Stored data:
Content starts

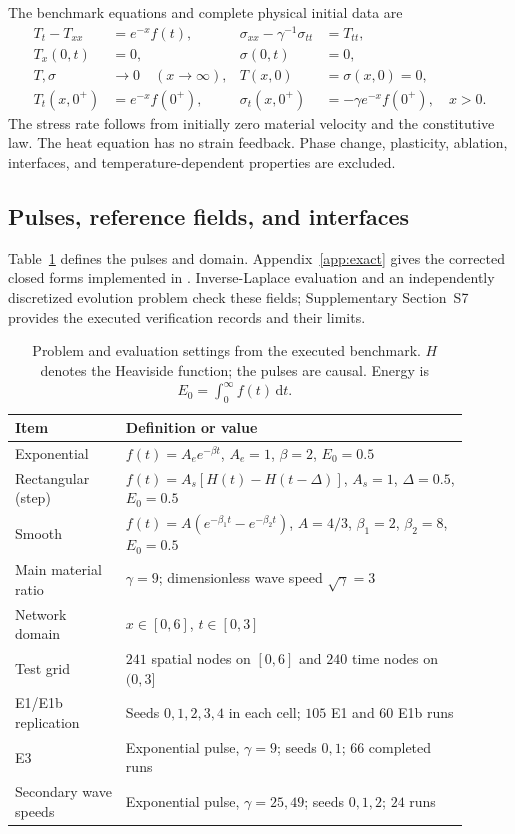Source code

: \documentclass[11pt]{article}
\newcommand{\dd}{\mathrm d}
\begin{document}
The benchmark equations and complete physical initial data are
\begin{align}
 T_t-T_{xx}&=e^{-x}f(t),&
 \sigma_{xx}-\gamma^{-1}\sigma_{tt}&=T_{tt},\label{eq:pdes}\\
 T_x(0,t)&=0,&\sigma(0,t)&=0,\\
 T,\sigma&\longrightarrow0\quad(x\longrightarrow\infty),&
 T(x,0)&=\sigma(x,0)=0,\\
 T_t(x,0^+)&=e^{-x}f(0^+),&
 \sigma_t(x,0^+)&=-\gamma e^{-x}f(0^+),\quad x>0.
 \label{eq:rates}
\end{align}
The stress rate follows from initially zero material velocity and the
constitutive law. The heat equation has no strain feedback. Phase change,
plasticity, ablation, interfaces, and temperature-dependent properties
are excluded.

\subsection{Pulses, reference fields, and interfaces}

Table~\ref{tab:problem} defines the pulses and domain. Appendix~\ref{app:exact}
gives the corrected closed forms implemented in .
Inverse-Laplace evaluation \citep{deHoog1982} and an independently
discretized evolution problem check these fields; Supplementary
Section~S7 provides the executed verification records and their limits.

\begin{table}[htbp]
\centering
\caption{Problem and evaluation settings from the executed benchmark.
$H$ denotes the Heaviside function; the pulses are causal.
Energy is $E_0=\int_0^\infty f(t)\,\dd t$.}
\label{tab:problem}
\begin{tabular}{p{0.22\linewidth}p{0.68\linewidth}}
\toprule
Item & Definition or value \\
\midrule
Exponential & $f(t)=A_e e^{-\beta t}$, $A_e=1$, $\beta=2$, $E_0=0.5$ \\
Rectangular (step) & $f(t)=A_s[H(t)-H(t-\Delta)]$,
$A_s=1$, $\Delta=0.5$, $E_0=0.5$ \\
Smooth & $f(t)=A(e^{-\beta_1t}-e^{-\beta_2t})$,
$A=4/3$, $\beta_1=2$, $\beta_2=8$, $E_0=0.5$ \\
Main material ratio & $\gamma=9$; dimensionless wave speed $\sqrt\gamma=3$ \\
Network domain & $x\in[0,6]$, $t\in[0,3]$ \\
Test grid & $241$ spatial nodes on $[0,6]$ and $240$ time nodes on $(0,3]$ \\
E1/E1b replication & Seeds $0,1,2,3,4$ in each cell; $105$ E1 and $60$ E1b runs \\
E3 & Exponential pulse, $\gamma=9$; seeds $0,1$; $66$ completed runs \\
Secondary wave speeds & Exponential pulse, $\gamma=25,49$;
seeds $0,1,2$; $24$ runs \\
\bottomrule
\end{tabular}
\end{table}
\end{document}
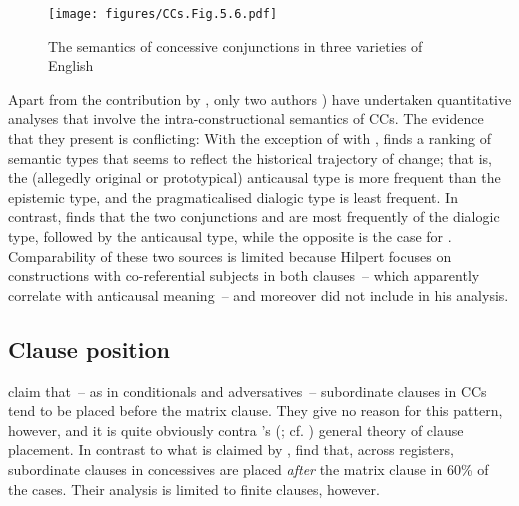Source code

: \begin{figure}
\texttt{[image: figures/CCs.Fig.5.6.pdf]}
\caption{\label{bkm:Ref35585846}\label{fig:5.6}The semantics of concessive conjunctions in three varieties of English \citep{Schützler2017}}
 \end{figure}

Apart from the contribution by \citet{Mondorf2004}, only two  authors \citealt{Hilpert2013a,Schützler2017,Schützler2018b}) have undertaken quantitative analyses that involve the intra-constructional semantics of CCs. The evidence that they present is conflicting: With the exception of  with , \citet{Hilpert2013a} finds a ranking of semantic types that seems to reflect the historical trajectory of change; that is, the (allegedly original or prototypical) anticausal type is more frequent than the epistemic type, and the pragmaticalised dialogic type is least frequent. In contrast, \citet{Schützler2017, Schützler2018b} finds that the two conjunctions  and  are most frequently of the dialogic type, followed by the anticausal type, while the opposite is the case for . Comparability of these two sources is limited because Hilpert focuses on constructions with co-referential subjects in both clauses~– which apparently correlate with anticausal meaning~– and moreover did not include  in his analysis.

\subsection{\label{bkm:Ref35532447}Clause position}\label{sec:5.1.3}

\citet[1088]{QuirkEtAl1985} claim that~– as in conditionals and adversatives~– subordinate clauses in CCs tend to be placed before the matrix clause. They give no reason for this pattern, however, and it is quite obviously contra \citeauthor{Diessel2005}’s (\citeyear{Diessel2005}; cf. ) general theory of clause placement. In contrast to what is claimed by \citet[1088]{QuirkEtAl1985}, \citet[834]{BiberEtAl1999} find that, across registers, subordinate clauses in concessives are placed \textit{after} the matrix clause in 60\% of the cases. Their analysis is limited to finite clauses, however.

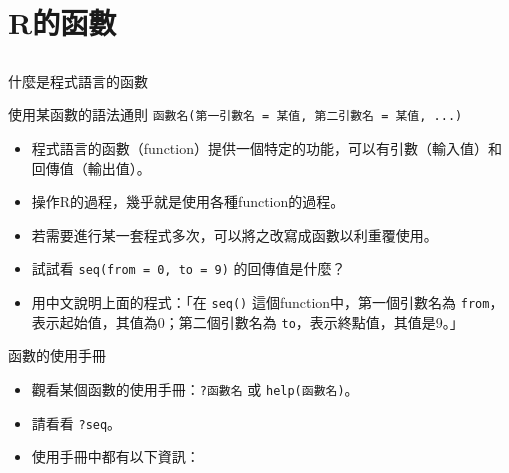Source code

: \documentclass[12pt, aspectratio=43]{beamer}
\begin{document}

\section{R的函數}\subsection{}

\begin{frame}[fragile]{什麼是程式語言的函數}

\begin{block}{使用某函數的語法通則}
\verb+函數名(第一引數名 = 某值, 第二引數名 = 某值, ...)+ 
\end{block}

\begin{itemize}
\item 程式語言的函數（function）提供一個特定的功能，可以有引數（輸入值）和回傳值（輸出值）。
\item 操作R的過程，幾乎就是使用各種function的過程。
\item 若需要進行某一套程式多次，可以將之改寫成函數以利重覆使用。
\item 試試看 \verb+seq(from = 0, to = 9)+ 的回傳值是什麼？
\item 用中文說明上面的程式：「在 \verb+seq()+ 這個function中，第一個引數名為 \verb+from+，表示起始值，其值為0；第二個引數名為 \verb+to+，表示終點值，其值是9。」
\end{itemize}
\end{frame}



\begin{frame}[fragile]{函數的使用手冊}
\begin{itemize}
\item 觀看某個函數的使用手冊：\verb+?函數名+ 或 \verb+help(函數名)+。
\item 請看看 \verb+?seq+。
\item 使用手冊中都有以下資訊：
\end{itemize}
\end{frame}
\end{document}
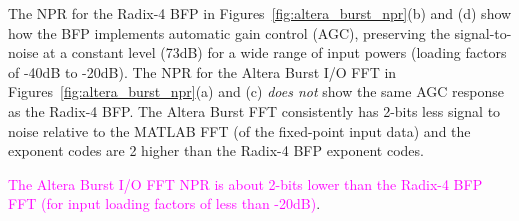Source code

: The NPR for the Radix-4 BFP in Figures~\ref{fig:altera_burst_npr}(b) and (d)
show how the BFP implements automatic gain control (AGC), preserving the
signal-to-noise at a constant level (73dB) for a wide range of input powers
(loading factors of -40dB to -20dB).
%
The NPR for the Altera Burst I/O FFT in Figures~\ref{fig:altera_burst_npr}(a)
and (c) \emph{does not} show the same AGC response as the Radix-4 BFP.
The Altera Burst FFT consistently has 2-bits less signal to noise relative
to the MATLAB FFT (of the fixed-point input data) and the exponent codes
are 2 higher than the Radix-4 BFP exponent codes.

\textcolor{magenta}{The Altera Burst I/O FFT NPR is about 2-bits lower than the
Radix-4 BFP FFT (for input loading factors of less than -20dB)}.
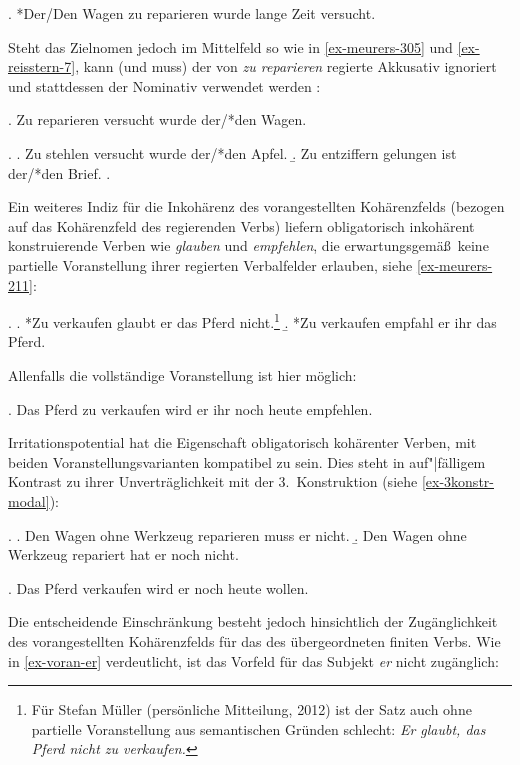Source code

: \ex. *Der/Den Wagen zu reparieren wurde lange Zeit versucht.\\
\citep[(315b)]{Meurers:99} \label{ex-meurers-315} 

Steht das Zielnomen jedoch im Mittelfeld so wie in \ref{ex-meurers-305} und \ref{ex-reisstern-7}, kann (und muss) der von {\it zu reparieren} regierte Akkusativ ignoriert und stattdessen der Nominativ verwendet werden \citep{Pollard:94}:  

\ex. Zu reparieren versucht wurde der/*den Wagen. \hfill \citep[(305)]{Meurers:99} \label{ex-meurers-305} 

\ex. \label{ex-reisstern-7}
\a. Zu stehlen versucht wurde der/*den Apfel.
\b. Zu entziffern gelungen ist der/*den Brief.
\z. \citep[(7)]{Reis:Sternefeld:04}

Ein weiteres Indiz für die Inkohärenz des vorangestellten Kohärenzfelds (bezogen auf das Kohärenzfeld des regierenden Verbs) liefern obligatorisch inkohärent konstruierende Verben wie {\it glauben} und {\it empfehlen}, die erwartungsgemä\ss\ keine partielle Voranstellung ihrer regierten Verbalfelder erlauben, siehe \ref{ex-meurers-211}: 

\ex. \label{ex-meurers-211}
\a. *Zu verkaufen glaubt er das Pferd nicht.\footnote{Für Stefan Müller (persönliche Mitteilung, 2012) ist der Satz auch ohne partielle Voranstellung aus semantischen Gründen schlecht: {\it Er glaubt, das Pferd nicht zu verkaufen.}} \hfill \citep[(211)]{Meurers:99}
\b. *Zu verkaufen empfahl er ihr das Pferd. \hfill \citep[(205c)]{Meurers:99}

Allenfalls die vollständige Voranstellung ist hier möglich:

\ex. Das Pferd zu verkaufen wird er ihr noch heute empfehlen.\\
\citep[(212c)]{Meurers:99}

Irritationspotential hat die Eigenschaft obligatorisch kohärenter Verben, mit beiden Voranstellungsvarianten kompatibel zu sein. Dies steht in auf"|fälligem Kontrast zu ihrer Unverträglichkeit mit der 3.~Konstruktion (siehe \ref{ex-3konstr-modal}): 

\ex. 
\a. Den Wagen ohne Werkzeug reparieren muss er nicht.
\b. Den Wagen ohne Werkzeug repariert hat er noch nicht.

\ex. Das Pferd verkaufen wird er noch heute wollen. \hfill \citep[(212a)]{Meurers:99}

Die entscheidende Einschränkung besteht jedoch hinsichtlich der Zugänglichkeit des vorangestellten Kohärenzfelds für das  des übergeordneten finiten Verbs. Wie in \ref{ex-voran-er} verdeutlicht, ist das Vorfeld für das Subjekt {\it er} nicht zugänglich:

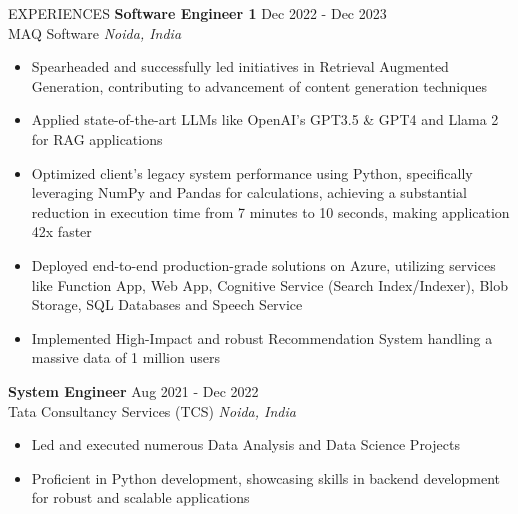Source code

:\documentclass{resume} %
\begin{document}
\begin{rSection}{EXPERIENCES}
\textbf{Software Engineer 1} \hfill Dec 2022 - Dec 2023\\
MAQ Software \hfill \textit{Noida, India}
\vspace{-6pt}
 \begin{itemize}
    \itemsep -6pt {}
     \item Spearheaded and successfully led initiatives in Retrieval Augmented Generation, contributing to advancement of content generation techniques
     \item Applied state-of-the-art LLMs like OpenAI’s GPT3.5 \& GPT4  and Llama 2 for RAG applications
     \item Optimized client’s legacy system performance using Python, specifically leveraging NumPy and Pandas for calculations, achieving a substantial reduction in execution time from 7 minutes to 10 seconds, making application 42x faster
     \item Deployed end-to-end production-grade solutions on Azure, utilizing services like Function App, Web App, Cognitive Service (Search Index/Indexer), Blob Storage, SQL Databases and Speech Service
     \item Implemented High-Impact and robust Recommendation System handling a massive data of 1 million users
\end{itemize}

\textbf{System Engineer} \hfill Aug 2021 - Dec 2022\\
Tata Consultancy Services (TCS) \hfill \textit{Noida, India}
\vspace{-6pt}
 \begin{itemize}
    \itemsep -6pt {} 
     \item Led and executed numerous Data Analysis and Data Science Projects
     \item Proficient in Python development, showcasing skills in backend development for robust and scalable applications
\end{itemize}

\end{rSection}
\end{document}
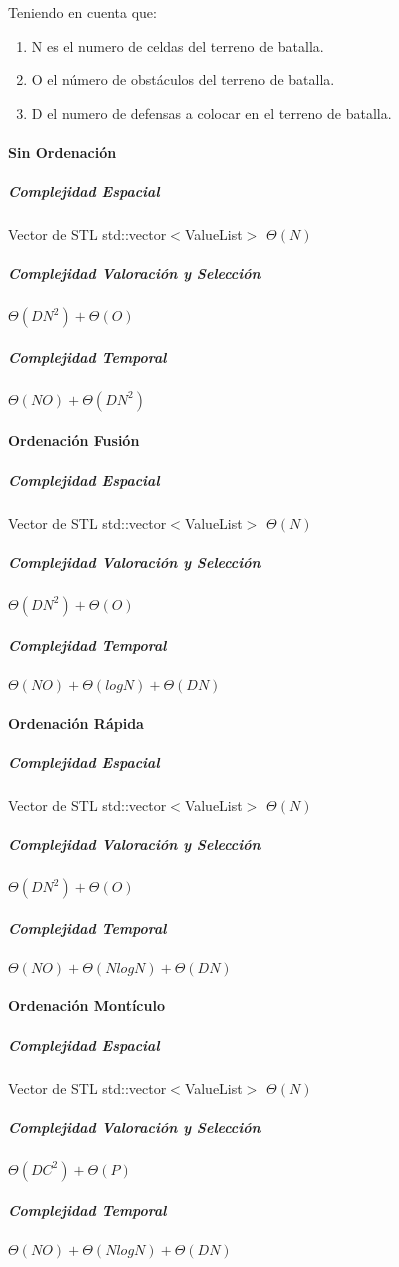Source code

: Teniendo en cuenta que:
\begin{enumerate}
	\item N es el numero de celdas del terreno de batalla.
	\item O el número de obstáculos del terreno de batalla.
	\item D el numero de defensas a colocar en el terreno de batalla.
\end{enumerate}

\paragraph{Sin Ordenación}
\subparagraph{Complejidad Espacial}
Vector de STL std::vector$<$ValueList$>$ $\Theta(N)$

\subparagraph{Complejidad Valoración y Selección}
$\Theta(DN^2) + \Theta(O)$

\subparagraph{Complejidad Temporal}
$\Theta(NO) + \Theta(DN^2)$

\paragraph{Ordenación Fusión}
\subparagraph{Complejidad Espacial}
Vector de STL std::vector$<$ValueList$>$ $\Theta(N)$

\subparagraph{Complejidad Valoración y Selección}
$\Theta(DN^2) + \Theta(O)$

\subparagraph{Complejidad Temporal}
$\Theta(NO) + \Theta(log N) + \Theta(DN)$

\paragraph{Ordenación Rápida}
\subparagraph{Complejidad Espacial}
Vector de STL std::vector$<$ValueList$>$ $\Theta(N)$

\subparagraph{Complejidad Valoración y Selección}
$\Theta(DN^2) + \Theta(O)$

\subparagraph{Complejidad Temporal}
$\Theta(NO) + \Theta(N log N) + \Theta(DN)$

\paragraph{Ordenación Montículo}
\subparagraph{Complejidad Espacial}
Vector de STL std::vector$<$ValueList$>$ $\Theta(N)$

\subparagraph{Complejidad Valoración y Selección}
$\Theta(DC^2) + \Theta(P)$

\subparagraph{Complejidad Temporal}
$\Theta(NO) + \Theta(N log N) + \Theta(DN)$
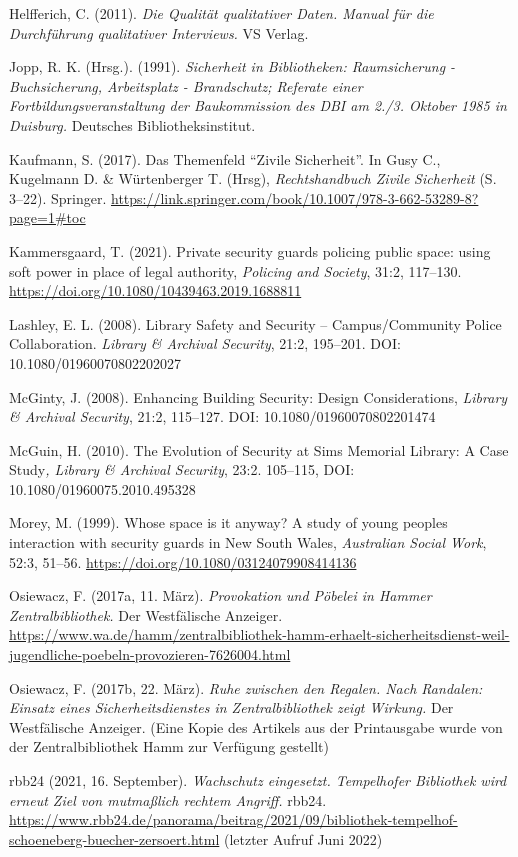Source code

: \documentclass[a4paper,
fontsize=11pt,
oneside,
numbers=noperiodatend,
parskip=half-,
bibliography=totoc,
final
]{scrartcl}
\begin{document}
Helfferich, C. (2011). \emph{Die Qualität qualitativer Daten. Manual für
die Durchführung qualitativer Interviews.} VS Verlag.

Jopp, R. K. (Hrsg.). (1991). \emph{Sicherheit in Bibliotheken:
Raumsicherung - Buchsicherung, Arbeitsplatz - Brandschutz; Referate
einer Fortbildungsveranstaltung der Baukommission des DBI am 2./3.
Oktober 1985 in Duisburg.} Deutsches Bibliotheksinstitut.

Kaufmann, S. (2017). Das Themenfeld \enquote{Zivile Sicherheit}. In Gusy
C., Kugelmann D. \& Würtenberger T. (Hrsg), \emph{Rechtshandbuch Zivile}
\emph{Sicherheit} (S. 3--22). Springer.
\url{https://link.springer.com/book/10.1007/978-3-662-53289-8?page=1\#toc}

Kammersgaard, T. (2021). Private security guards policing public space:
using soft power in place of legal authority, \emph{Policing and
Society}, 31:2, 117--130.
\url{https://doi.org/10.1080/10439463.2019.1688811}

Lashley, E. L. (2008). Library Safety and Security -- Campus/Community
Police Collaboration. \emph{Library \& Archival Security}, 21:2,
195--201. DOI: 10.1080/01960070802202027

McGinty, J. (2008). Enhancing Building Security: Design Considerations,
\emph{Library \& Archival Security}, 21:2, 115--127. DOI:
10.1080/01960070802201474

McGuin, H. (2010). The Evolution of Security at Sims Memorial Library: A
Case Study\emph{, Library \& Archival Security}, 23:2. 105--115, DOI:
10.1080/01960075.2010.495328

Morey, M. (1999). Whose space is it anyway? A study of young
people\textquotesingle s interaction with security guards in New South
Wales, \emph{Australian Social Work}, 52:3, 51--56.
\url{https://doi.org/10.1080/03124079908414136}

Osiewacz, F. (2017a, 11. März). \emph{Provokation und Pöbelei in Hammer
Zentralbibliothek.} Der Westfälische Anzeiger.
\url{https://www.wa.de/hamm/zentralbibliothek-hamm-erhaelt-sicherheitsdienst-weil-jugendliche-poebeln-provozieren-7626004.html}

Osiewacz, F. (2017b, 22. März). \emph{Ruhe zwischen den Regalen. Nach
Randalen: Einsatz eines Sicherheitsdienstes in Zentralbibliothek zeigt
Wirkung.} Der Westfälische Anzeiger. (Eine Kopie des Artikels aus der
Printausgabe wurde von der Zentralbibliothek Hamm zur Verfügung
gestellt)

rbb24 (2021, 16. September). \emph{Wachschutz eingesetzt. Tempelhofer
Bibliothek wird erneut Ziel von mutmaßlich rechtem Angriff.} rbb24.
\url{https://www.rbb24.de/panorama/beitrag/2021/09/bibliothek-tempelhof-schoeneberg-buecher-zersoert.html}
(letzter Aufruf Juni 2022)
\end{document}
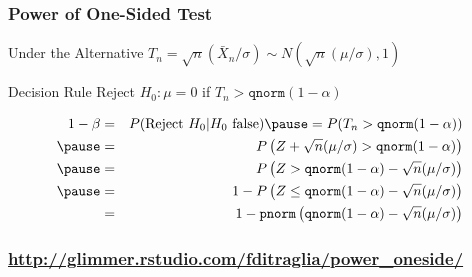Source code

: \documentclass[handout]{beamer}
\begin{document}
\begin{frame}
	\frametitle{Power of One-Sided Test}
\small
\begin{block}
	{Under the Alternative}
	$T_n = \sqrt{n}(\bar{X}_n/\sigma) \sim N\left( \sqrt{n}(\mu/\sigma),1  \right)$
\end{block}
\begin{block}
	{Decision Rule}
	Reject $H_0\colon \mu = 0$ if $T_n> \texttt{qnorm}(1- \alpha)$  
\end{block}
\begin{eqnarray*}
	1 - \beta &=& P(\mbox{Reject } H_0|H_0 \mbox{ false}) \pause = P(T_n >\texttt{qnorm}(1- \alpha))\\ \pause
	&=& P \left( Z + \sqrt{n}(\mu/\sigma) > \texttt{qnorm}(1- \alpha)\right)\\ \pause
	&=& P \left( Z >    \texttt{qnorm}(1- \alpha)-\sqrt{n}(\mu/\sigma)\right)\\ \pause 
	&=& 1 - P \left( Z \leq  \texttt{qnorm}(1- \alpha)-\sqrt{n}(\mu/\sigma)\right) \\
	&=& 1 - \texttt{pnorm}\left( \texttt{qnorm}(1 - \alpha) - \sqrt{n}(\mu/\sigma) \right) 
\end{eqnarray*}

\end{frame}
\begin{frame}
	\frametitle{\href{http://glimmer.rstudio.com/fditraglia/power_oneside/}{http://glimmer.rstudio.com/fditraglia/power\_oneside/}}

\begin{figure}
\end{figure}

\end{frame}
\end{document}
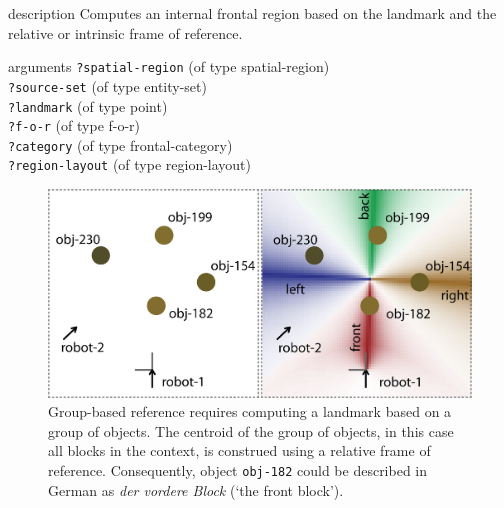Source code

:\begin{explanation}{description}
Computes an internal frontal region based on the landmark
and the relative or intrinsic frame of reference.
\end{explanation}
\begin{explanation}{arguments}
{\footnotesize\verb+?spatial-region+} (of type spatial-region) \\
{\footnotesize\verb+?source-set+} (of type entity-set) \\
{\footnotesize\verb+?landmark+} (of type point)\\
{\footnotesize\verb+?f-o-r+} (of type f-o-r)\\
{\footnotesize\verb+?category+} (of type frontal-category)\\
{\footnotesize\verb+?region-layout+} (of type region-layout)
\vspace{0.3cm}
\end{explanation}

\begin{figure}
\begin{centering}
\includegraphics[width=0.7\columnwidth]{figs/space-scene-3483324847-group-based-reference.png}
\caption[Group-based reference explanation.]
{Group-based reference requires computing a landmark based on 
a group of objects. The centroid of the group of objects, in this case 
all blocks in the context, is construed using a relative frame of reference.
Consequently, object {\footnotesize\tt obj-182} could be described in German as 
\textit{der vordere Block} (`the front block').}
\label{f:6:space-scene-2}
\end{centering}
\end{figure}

Content ends

Look above for the line that contains "Main material ratio". Starting there, transcribe every line exactly until you have copied the line that contains "E1/E1b replication &".

Main material ratio & $\gamma=9$; dimensionless wave speed $\sqrt\gamma=3$ \\
Network domain & $x\in[0,6]$, $t\in[0,3]$ \\
Test grid & $241$ spatial nodes on $[0,6]$ and $240$ time nodes on $(0,3]$ \\
E1/E1b replication & Seeds $0,1,2,3,4$ in each cell; $105$ E1 and $60$ E1b runs \\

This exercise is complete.